Troubleshooting data movement latency between synchronous-commit AlwaysOn Availability Groups

Writer: Simon Su
Technical Reviewer: Pam Lahoud, Sourabh Agarwal, Tejas Shah
Applies to: SQL Server 2014 SP2, SQL Server 2016 SP1, SQL Server 2017 RTM
 

In synchronous-commit mode AG nodes sometimes you may observe your transactions are pending on HADR_SYNC_COMMIT waits. HADR_SYNC_COMMIT waits indicate that SQL server is waiting for the signal from the remote replicas to commit the transaction.  To understand the transaction commit latency you can refer to below articles:  

Troubleshooting High HADR_SYNC_COMMIT wait type with AlwaysOn Availability Groups https://blogs.msdn.microsoft.com/sql_server_team/troubleshooting-high-hadr_sync_commit-wait-type-with-always-on-availability-groups/ 

SQL Server 2012 AlwaysOn – Part 12 – Performance Aspects and Performance Monitoring II https://blogs.msdn.microsoft.com/saponsqlserver/2013/04/24/sql-server-2012-alwayson-part-12-performance-aspects-and-performance-monitoring-ii/ 

In above link you will learn that the transaction delay can be evaluated by below two performance counters: 

  • SQL Server:Database Replica –> Transaction Delay
  • SQL Server:Database Replica –> Mirrored Write Transactions/sec

For example, assume there are poor performing AG nodes and you see “SQL Server:Database Replica –> Transaction Delay” is 1000 ms (milliseconds), and “SQL Server:Database Replica –> Mirrored Write Transactions/sec” is 50, then it means on average each transaction has a delay of 1000ms/50=20 ms. 

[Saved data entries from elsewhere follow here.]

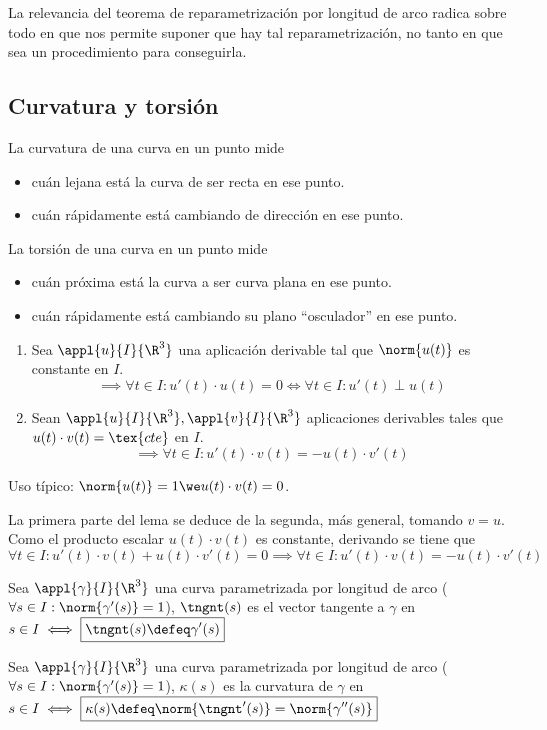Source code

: La relevancia del teorema de reparametrización por longitud de arco radica sobre todo en que nos permite suponer que hay tal reparametrización, no tanto en que sea un procedimiento para conseguirla.

\subsection{Curvatura y torsión}
La curvatura de una curva en un punto mide
\begin{itemize}[topsep=1pt, itemsep=1pt,parsep=3pt]
	\item cuán lejana está la curva de ser recta en ese punto.
	\item cuán rápidamente está cambiando de dirección en ese punto.
\end{itemize}
La torsión de una curva en un punto mide
\begin{itemize}[topsep=1pt, itemsep=1pt,parsep=3pt]
	\item cuán próxima está la curva a ser curva plana en ese punto.
	\item cuán rápidamente está cambiando su plano “osculador” en ese punto.
\end{itemize}
\begin{lem}
	\begin{enumerate}[topsep=0pt, itemsep=1pt,parsep=3pt]
		\item Sea $\appl{u}{I}{\R^3}$ una aplicación derivable tal que $\norm{u(t)}$ es constante en $I$.
		      \[\implies \forall t \in I : u'(t)\cdot u(t)=0 \iff \forall t \in I : u'(t) \perp u(t)\]
		\item Sean $\appl{u}{I}{\R^3}, \appl{v}{I}{\R^3}$ aplicaciones derivables tales que $u(t)\cdot v(t)=\tex{cte}$ en $I$.
		      \[\implies \forall t \in I : u'(t) \cdot v(t)=-u(t)\cdot v'(t)\]
	\end{enumerate}
	Uso típico: $\norm{u(t)}=1 \we u(t)\cdot v(t)=0$.
	\begin{dem}
		La primera parte del lema se deduce de la segunda, más general, tomando $v=u$.
		Como el producto escalar $u(t)\cdot v(t)$ es constante, derivando se tiene que
		\[\forall t \in I : u'(t)\cdot v(t) + u(t)\cdot v'(t) = 0 \implies \forall t \in I : u'(t)\cdot v(t) = - u(t)\cdot v'(t)\]
	\end{dem}
\end{lem}
\begin{defn}
	Sea $\appl{\gamma}{I}{\R^3}$ una curva parametrizada por longitud de arco ($\forall s \in I : \norm{\gamma'(s)}=1$), $\tngnt(s)$ es el vector tangente a $\gamma$ en $s\in I \iff \boxed{\tngnt(s)\defeq \gamma'(s)}$
\end{defn}
\begin{defn}[Curvatura] \label{defnCurvatura}
	Sea $\appl{\gamma}{I}{\R^3}$ una curva parametrizada por longitud de arco ($\forall s \in I : \norm{\gamma'(s)}=1$), $\kappa(s)$ es la curvatura de $\gamma$ en $s \in I \iff \boxed{\kappa(s) \defeq \norm{\tngnt'(s)}=\norm{\gamma''(s)}}$
\end{defn}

Given above example, can we know where the delay of 20 ms is from? What are the factors that cause this latency? To find out the answers of this kind of questions we need to understand how synchronous-commit works:  https://blogs.msdn.microsoft.com/psssql/2011/04/01/alwayson-hadron-learning-series-how-does-alwayson-process-a-synchronous-commit-request/ 

To track the data movement between replicas we are lucky we have updated xevents: https://support.microsoft.com/en-us/help/3173156/update-adds-alwayson-extended-events-and-performance-counters-in-sql-s 

In synchronous-commit mode the basic logic of the log blocks movement is as below:

In primary:

1.1 Log block->LogCache->LogFlush->LocalHarden(LDF) 1.2 Log block->logPool->LogCapture->SendToRemote
(1.1 and 1.2 happens in parallel )

In remote synchronous replica: 

The harden process is similar as primary: logBlock receive->LogCache->LogFlush->HardenToLDF->AckPrimary 

 

The xevents (see the first link in this article) happened in different places of log block movement. I have below figure to give you the detailed log movement flow of each steps and those related Xevents: 

As showed above when the Xevent trace is captured we can know the precious time point of each step of the log block movement and you can know exactly where the transaction latency is from. Commonly the delay is from three parts:

1. The duration of log harden in primary 

    It equals to the time delta of Log_flush_start(step 2) and Log_flush_complete (step 3)

2. The duration of log harden in remote replica 

    It equals to the time delta of Log_flush_start (step 10) and Log_flush_complete (step 11)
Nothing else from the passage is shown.